Work out the count of lines in the entries below that include "Hardware", and write only that count.

[Recorded data]
-- Opening Marker --

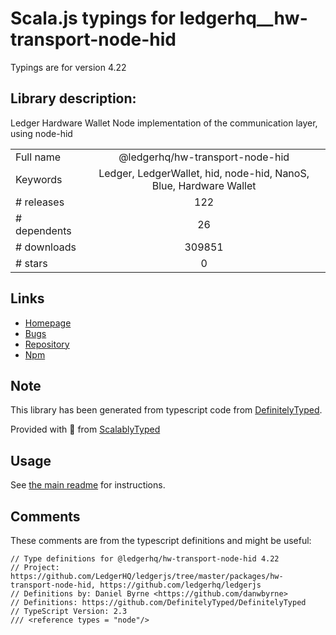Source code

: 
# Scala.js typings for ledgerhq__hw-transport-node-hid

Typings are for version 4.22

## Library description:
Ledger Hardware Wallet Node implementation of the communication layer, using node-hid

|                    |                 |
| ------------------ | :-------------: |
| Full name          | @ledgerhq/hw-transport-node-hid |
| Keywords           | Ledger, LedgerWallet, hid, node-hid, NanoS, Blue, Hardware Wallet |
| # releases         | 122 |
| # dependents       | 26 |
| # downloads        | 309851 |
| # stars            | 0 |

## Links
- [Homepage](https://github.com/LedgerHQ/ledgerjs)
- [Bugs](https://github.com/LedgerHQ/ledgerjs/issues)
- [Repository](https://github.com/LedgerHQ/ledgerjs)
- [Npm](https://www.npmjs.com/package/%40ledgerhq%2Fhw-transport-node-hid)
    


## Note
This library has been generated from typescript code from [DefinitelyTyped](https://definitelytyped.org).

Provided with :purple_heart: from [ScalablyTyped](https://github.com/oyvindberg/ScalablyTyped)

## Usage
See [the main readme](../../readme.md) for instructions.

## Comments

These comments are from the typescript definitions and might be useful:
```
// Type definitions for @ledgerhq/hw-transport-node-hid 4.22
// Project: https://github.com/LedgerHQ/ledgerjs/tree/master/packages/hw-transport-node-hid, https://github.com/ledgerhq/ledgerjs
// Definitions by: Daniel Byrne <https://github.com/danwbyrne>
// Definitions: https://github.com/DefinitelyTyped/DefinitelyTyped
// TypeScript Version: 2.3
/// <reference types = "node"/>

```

-- Closing Marker --
-- Opening Marker --

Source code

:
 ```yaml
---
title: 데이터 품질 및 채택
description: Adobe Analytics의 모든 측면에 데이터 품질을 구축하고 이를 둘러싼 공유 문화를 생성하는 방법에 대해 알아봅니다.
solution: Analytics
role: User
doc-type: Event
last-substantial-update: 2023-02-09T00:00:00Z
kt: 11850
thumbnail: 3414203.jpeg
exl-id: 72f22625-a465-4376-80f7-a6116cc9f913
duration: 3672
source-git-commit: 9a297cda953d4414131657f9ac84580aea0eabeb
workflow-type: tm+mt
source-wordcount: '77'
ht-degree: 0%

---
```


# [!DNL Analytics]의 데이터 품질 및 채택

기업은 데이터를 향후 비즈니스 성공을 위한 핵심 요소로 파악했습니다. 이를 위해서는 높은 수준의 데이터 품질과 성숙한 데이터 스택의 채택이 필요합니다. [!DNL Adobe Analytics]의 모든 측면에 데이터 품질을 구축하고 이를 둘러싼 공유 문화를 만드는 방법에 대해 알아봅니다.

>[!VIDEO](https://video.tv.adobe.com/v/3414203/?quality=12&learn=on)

-- Closing Marker --
-- Opening Marker --

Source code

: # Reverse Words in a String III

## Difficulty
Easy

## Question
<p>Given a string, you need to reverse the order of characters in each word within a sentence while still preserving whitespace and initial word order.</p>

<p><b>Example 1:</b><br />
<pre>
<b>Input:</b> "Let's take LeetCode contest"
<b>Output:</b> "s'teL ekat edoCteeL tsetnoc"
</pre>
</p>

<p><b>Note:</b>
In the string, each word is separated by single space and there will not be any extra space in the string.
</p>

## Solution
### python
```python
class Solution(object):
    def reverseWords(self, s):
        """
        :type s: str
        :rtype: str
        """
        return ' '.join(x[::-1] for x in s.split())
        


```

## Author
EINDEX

-- Closing Marker --

Written answer: 2